Problem: Scan the data below. Pull out each line where "documentclass" occurs.

Exercise material:
>>>>
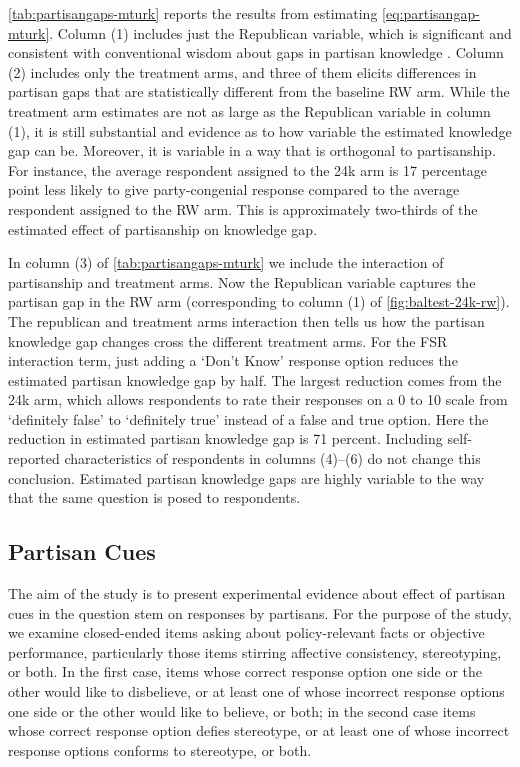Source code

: \documentclass[12pt, letterpaper]{article}
\begin{document}
\cref{tab:partisangaps-mturk} reports the results from estimating \cref{eq:partisangap-mturk}. Column (1) includes just the Republican variable, which is significant and consistent with conventional wisdom about gaps in partisan knowledge \citep[e.g.][]{bullocketal_2015, pew2018disagree}. Column (2) includes only the treatment arms, and three of them elicits differences in partisan gaps that are statistically different from the baseline RW arm. While the treatment arm estimates are not as large as the Republican variable in column (1), it is still substantial and evidence as to how variable the estimated knowledge gap can be. Moreover, it is variable in a way that is orthogonal to partisanship. For instance, the average respondent assigned to the 24k arm is 17 percentage point less likely to give party-congenial response compared to the average respondent assigned to the RW arm. This is approximately two-thirds of the estimated effect of partisanship on knowledge gap.

In column (3) of \cref{tab:partisangaps-mturk} we include the interaction of partisanship and treatment arms. Now the Republican variable captures the partisan gap in the RW arm (corresponding to column (1) of \cref{fig:baltest-24k-rw}). The republican and treatment arms interaction then tells us how the partisan knowledge gap changes cross the different treatment arms. 
For the FSR interaction term, just adding a `Don't Know' response option reduces the estimated partisan knowledge gap by half.
The largest reduction comes from the 24k arm, which allows respondents to rate their responses on a 0 to 10 scale from `definitely false' to `definitely true' instead of a false and true option. Here the reduction in estimated partisan knowledge gap is 71 percent. Including self-reported characteristics of respondents in columns (4)--(6) do not change this conclusion. Estimated partisan knowledge gaps are highly variable to the way that the same question is posed to respondents.






\subsection{Partisan Cues}
The aim of the study is to present experimental evidence about effect of partisan cues in the question stem on responses by partisans. For the purpose of the study, we examine closed-ended items asking about policy-relevant facts or objective performance, particularly those items stirring affective consistency, stereotyping, or both.  In the first case, items whose correct response option one side or the other would like to disbelieve, or at least one of whose incorrect response options one side or the other would like to believe, or both; in the second case items whose correct response option defies stereotype, or at least one of whose incorrect response options conforms to stereotype, or both.  
\end{document}
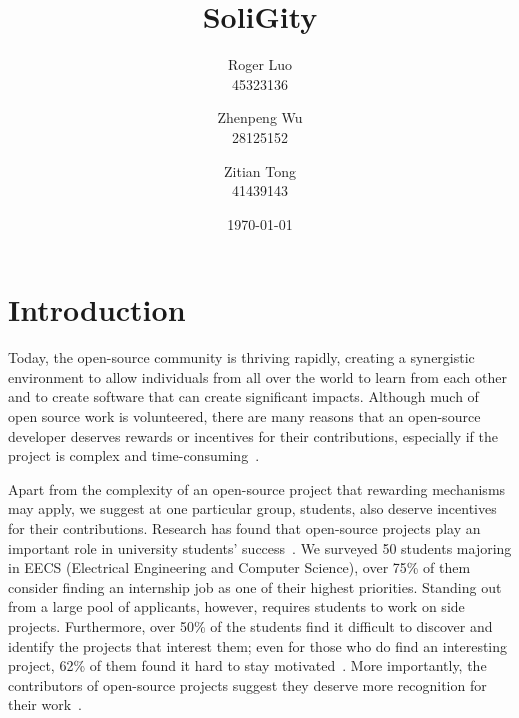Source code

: \documentclass[12pt]{article}
\title{SoliGity}
\author{  
  Roger Luo\\
  45323136
  \and
  Zhenpeng Wu\\
  28125152 
  \and
  Zitian Tong\\
  41439143
}
\date{\today}
\renewcommand{\_}{\kern-1.5pt\textunderscore\kern-1.5pt}
\begin{document}
\maketitle

\section{Introduction}

Today, the open-source community is thriving rapidly, creating a synergistic environment to allow individuals
from all over the world to learn from each other and to create software that can create significant impacts.
Although much of open source work is volunteered, there are many reasons that an open-source developer deserves
rewards or incentives for their contributions, especially if the project is complex and time-consuming~\cite{community_collaboration}.

Apart from the complexity of an open-source project that rewarding mechanisms may apply, we suggest at one
particular group, students, also deserve incentives for their contributions. Research has found that open-source
projects play an important role in university students’ success~\cite{open_source_guides}. We surveyed 50
students majoring in EECS (Electrical Engineering and Computer Science), over 75\% of them consider finding
an internship job as one of their highest priorities. Standing out from a large pool of applicants, however,
requires students to work on side projects. Furthermore, over 50\% of the students find it difficult to discover
and identify the projects that interest them; even for those who do find an interesting project, 62\% of them
found it hard to stay motivated~\cite{thomas_toch_2014}. More importantly, the contributors of open-source
projects suggest they deserve more recognition for their work~\cite{freecodecamp.org_2018}.
\end{document}
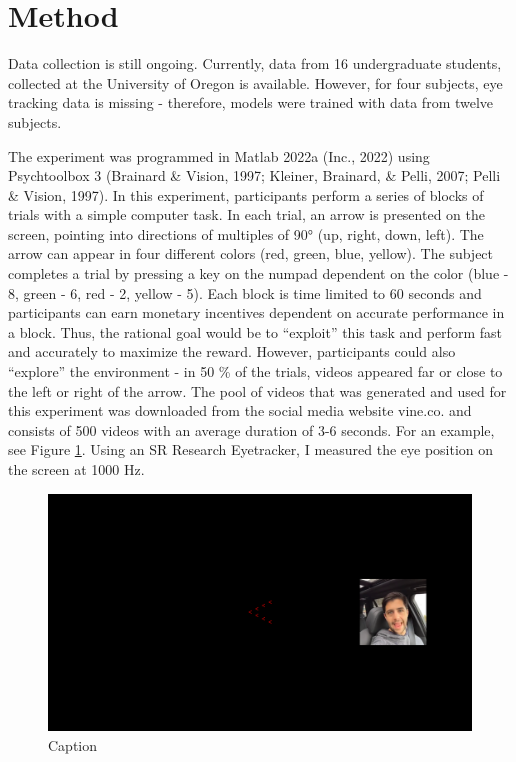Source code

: \documentclass[
  man,floatsintext]{apa6}
\begin{document}
\hypertarget{method}{%
\section{Method}\label{method}}

Data collection is still ongoing. Currently, data from 16 undergraduate students, collected at the University of Oregon is available. However, for four subjects, eye tracking data is missing - therefore, models were trained with data from twelve subjects.

The experiment was programmed in Matlab 2022a (Inc., 2022) using Psychtoolbox 3 (Brainard \& Vision, 1997; Kleiner, Brainard, \& Pelli, 2007; Pelli \& Vision, 1997). In this experiment, participants perform a series of blocks of trials with a simple computer task. In each trial, an arrow is presented on the screen, pointing into directions of multiples of 90° (up, right, down, left). The arrow can appear in four different colors (red, green, blue, yellow). The subject completes a trial by pressing a key on the numpad dependent on the color (blue - 8, green - 6, red - 2, yellow - 5). Each block is time limited to 60 seconds and participants can earn monetary incentives dependent on accurate performance in a block. Thus, the rational goal would be to ``exploit'' this task and perform fast and accurately to maximize the reward. However, participants could also ``explore'' the environment - in 50 \% of the trials, videos appeared far or close to the left or right of the arrow. The pool of videos that was generated and used for this experiment was downloaded from the social media website vine.co. and consists of 500 videos with an average duration of 3-6 seconds. For an example, see Figure \ref{fig:task}. Using an SR Research Eyetracker, I measured the eye position on the screen at 1000 Hz.

\begin{figure}
\centering
\includegraphics{task.png}
\caption{\label{fig:task} Caption}
\end{figure}
\end{document}

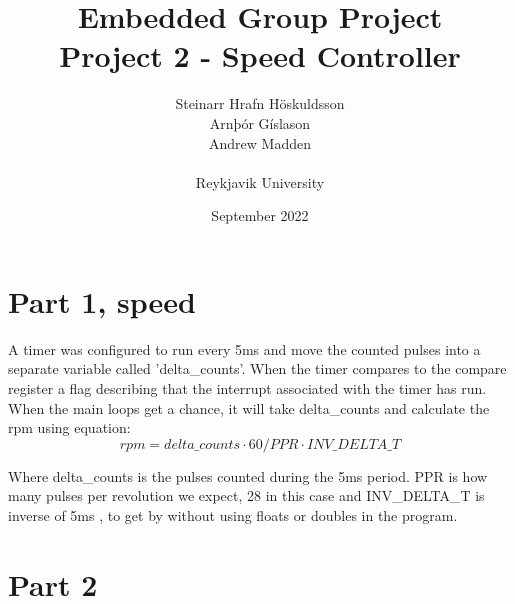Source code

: \documentclass{article}
\title{Embedded Group Project\\ \large Project 2 - Speed Controller}
\author{Steinarr Hrafn Höskuldsson\\
Arnþór Gíslason\\
Andrew Madden\\
\\
Reykjavik University}
\date{September 2022}
\newcommand{\mycomment}[1]{}
\newcommand{\timerinterval}{5ms }
\begin{document}
\maketitle
\mycomment{
\begin{figure}[h]
    \centering
    \texttt{[image: LAB3/Basic1.png]}
    \caption{"Switch test" Breadboard set up}
    \label{fig:Switch_test}
\end{figure}



}

\section{Part 1, speed}
A timer was configured to run every \timerinterval and move the counted pulses into a separate variable called 'delta\_counts'. When the timer compares to the compare register a flag describing that the interrupt associated with the timer has run. 
When the main loops get a chance, it will take delta\_counts and calculate the rpm using equation: 
\begin{equation}
     rpm = delta\_counts \cdot 60 / PPR \cdot INV\_DELTA\_T
\end{equation}

Where delta\_counts is the pulses counted during the \timerinterval period. PPR is how many pulses per revolution we expect, 28 in this case and INV\_DELTA\_T is inverse of \timerinterval, to get by without using floats or doubles in the program.

\subsection{}

\section{Part 2}
\end{document}
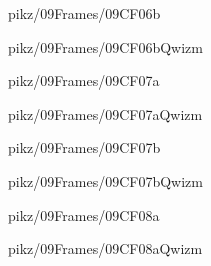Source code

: \documentclass[9pt,xcolor={svgnames, x11names}]{beamer}
\begin{document}

\begin{frame}{pikz/09Frames/09CF06b}
  
\end{frame}


\begin{frame}{pikz/09Frames/09CF06bQwizm}
  
\end{frame}


\begin{frame}{pikz/09Frames/09CF07a}
  
\end{frame}


\begin{frame}{pikz/09Frames/09CF07aQwizm}
  
\end{frame}


\begin{frame}{pikz/09Frames/09CF07b}
  
\end{frame}


\begin{frame}{pikz/09Frames/09CF07bQwizm}
  
\end{frame}


\begin{frame}{pikz/09Frames/09CF08a}
  
\end{frame}


\begin{frame}{pikz/09Frames/09CF08aQwizm}
  
\end{frame}
\end{document}
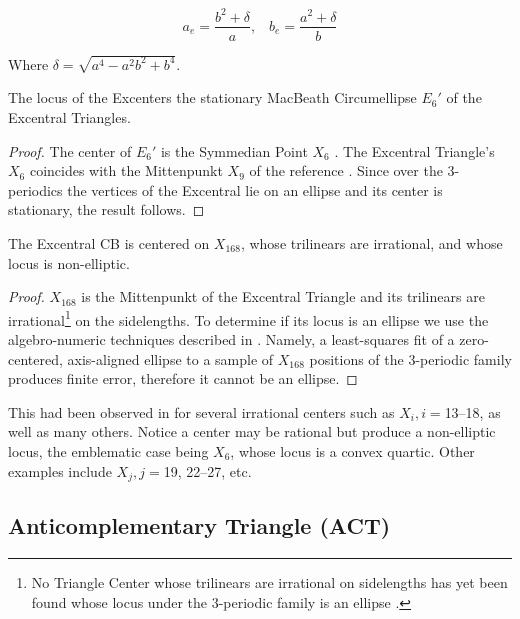 \begin{equation*}
 a_e=\frac{{b}^{2}+\delta}{a},\;\;\; 
 b_e=\frac{{a}^{2}+\delta}{b}
\end{equation*}

Where $\delta=\sqrt{a^4-a^2 b^2+b^4}$. 

\begin{proposition}
The locus of the Excenters the stationary MacBeath Circumellipse $E_6'$ \cite{mw} of the Excentral Triangles.
\end{proposition}

\begin{proof}
The center of $E_6'$ is the Symmedian Point $X_6$ \cite[MacBeath Circumconic]{mw}. The Excentral Triangle's $X_6$ coincides with the Mittenpunkt $X_9$ of the reference \cite{etc}. Since over the 3-periodics the vertices of the Excentral lie on an ellipse and its center is stationary, the result follows.
\end{proof}

\begin{proposition}
The Excentral CB is centered on $X_{168}$, whose trilinears are irrational, and whose locus is non-elliptic.
\end{proposition}

\begin{proof}
$X_{168}$ is the Mittenpunkt of the Excentral Triangle \cite{etc} and its trilinears are irrational\footnote{No Triangle Center whose trilinears are irrational on sidelengths has yet been found whose locus under the 3-periodic family is an ellipse \cite{garcia2020-ellipses}.} on the sidelengths. To determine if its locus is an ellipse we use the algebro-numeric techniques described in \cite{garcia2020-ellipses}. Namely, a least-squares fit of a zero-centered, axis-aligned ellipse to a sample of $X_{168}$ positions of the 3-periodic family produces finite error, therefore it cannot be an ellipse.
\end{proof}

This had been observed in \cite{garcia2020-ellipses} for several irrational centers such as $X_i,i=$13--18, as well as many others. Notice a center may be rational but produce a non-elliptic locus, the emblematic case being $X_6$, whose locus is a convex quartic. Other examples include $X_j,j=$19, 22--27, etc.

\subsection{Anticomplementary Triangle (ACT)}
\label{sec:cb_act}

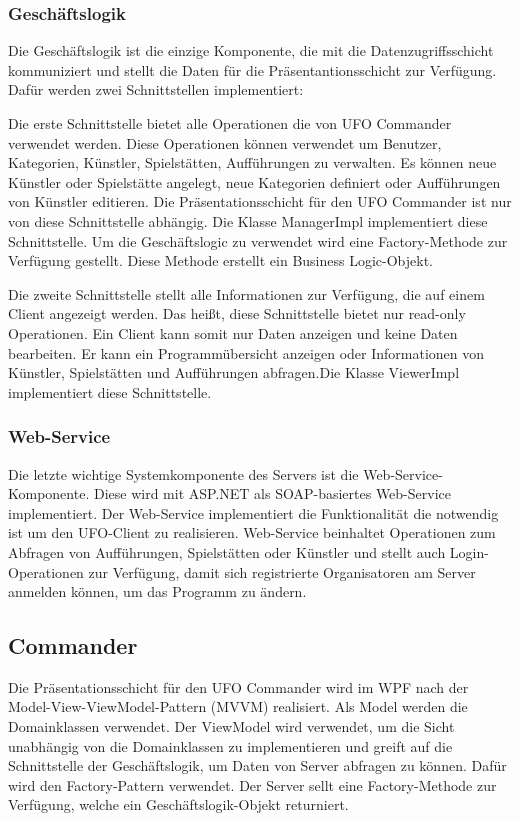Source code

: \documentclass[12pt, a4paper]{article}
\begin{document}
\clearpage
\subsubsection{Geschäftslogik}

Die Geschäftslogik ist die einzige Komponente, die mit die Datenzugriffsschicht kommuniziert und stellt die Daten für die Präsentantionsschicht zur Verfügung. Dafür werden zwei Schnittstellen implementiert:

Die erste Schnittstelle bietet alle Operationen die von UFO Commander verwendet werden. Diese Operationen können verwendet um Benutzer, Kategorien, Künstler, Spielstätten, Aufführungen zu verwalten. 
Es können neue Künstler oder Spielstätte angelegt, neue Kategorien definiert oder Aufführungen von Künstler editieren. Die Präsentationsschicht für den UFO Commander ist nur von diese Schnittstelle abhängig. Die Klasse ManagerImpl implementiert diese Schnittstelle. Um die Geschäftslogic zu verwendet wird eine Factory-Methode zur Verfügung gestellt. Diese Methode erstellt ein Business Logic-Objekt.

Die zweite Schnittstelle stellt alle Informationen zur Verfügung, die auf einem Client angezeigt werden. Das heißt, diese Schnittstelle bietet nur read-only Operationen. Ein Client kann somit nur Daten
anzeigen und keine Daten bearbeiten. Er kann ein Programmübersicht anzeigen oder Informationen von Künstler, Spielstätten und Aufführungen abfragen.Die Klasse ViewerImpl implementiert diese Schnittstelle.

\subsubsection{Web-Service}

Die letzte wichtige Systemkomponente des Servers ist die Web-Service-Komponente. Diese wird mit ASP.NET als SOAP-basiertes Web-Service implementiert. Der Web-Service implementiert die Funktionalität die notwendig ist um den UFO-Client zu realisieren. Web-Service beinhaltet Operationen zum Abfragen von Aufführungen, Spielstätten oder Künstler und stellt auch Login-Operationen zur Verfügung, damit sich registrierte Organisatoren am Server anmelden können, um das Programm zu ändern. 

\subsection{Commander}

Die Präsentationsschicht für den UFO Commander wird im WPF nach der Model-View-ViewModel-Pattern (MVVM) realisiert. Als Model werden die Domainklassen verwendet. Der ViewModel wird verwendet, um die Sicht unabhängig von die Domainklassen zu implementieren und greift auf die  Schnittstelle der Geschäftslogik, um Daten von Server abfragen zu können. Dafür wird den Factory-Pattern verwendet. Der Server sellt eine Factory-Methode zur Verfügung, welche ein Geschäftslogik-Objekt returniert.
\end{document}
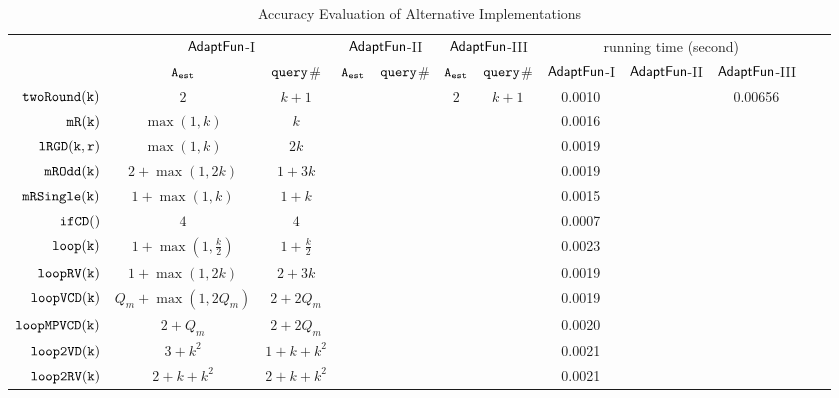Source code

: {\footnotesize
\begin {table}[H]
\vspace{-0.2cm}
    \caption{Accuracy Evaluation of {\THESYSTEM}  Alternative Implementations}
    \vspace{-0.2cm}
        \label{tb:adapt-imp-alternatives}
        \begin{center}
        \centering
{\tiny
        \begin{tabular}{ | >{\tiny}r | c | c | c | c | c | c | c | c | c | c | c |}
        \hline \hline
        \multirow{2}{*}{Program $c$}
         & \multicolumn{2}{c|}{$\textsf{AdaptFun}$-I}
         & \multicolumn{2}{c|}{$\textsf{AdaptFun}$-II}
         & \multicolumn{2}{c|}{$\textsf{AdaptFun}$-III}
         & \multicolumn{3}{c|}{running time (second)} \\ 
         \cline{2-10}
         & {${\mathtt{A_{est}}}$ } & {${\tt query}$\# } & {${\mathtt{A_{est}}}$ } & {${\tt query}$\# } & {${\mathtt{A_{est}}}$ } & {${\tt query}$\# } & $\textsf{AdaptFun}$-I & $\textsf{AdaptFun}$-II & $\textsf{AdaptFun}$-III \\ 
         \cline{5-10}
         \hline \hline
         $  \mathtt{twoRound(k)}$ &  $2$    & $k+1 $  & & & $2$ & $k + 1$ & 0.0010 &  & 0.00656 \\
         $  \mathtt{mR(k)}$ &   $\max(1,k)$ & $k$  &  & & & & 0.0016 & & \\
         $  \mathtt{lRGD(k, r)}$ & $\max(1,k) $ & $ 2k $  &  & & & & 0.0019 & &  \\
         $  \mathtt{mROdd(k)}$  &  $2+\max(1,2k)  $ & $1 + 3 k  $  &  & & & & 0.0019 & &\\
         $  \mathtt{mRSingle(k)}$    & $1+ \max(1, k) $ & $1 + k$  &  & & & & 0.0015 & & \\
         $  \mathtt{ifCD()}$   & $4$ &   $4$  & & & & & 0.0007 & & \\
         $  \mathtt{loop(k)}$ &    $1 + \max(1, \frac{k}{2}) $  &  $1+\frac{k}{2} $ & & & & & 0.0023 &  & \\
         $  \mathtt{loopRV(k)}$   &  $ 1 + \max(1,2k)$ & $2 + 3 k$  &  & & & & 0.0019 & & \\
         $  {\mathtt{loopVCD(k)}} $  &  ${Q_m+\max(1,2Q_m)}$  & $2+2Q_m$   &  & & & & 0.0019 & & \\
         $ {\mathtt{loopMPVCD(k)}}$  &  $2 + Q_m$  & $2+2Q_m$   &   & & & & 0.0020 & & \\
         $  \mathtt{loop2VD(k)}$  &   $3 + k^2$ & $1 + k + k^2$   &  & & & & 0.0021 & & \\
         $  \mathtt{loop2RV(k)}$  &  $ 2 + k +  k^2 $    &  $2 + k + k^2$   &  & & & & 0.0021 & & \\

\end{tabular}}
\end{center}
\end{table}}
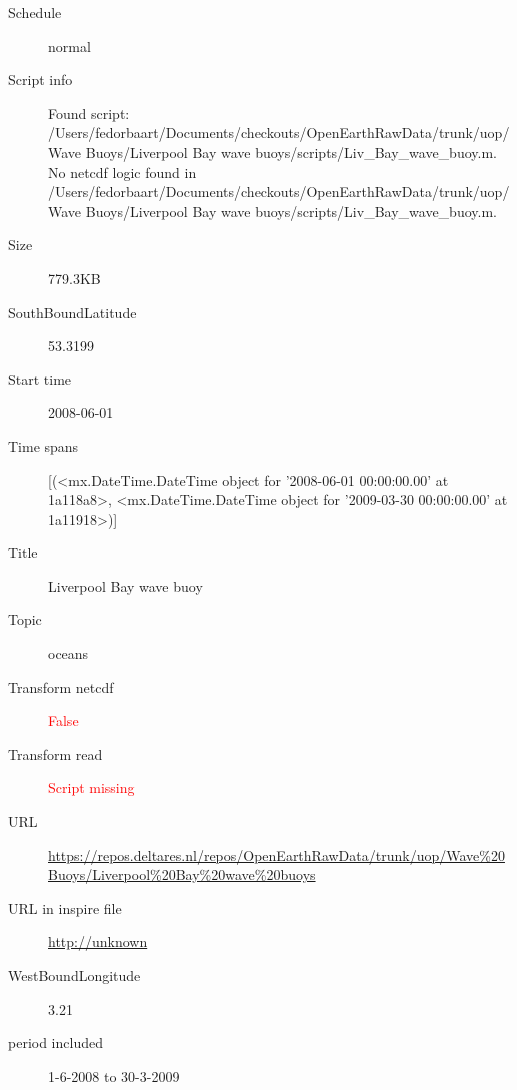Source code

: \documentclass[9]{report}
\begin{document}
\begin{description}
\begin{verbatim}
\end{verbatim}
  \item[Schedule] normal
  \item[Script info] Found script: /Users/fedorbaart/Documents/checkouts/OpenEarthRawData/trunk/uop/Wave Buoys/Liverpool Bay wave buoys/scripts/Liv\_Bay\_wave\_buoy.m.
No netcdf logic found in /Users/fedorbaart/Documents/checkouts/OpenEarthRawData/trunk/uop/Wave Buoys/Liverpool Bay wave buoys/scripts/Liv\_Bay\_wave\_buoy.m.
  \item[Size] 779.3KB
  \item[SouthBoundLatitude] 53.3199
  \item[Start time] 2008-06-01
  \item[Time spans] [(<mx.DateTime.DateTime object for '2008-06-01 00:00:00.00' at 1a118a8>, <mx.DateTime.DateTime object for '2009-03-30 00:00:00.00' at 1a11918>)]
  \item[Title]  Liverpool Bay wave buoy 
  \item[Topic] oceans
  \item[Transform netcdf] \textcolor{red}{False}
  \item[Transform read] \textcolor{red}{Script missing}
  \item[URL] \href{https://repos.deltares.nl/repos/OpenEarthRawData/trunk/uop/Wave\%20Buoys/Liverpool\%20Bay\%20wave\%20buoys}{https://repos.deltares.nl/repos/OpenEarthRawData/trunk/uop/Wave\%20Buoys/Liverpool\%20Bay\%20wave\%20buoys}
  \item[URL in inspire file] \href{http://unknown}{http://unknown}
  \item[WestBoundLongitude] 3.21
  \item[period included] 1-6-2008 to 30-3-2009
\end{description}
\end{document}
<<<<
Answer area:
: \documentclass[12pt, letterpaper]{article}
: \documentclass[12pt]{article}
: \documentclass[
: \documentclass{article}
: \documentclass[9pt,xcolor={svgnames, x11names}]{beamer}
: \documentclass[12pt, a4paper]{article}
: \documentclass[9]{report}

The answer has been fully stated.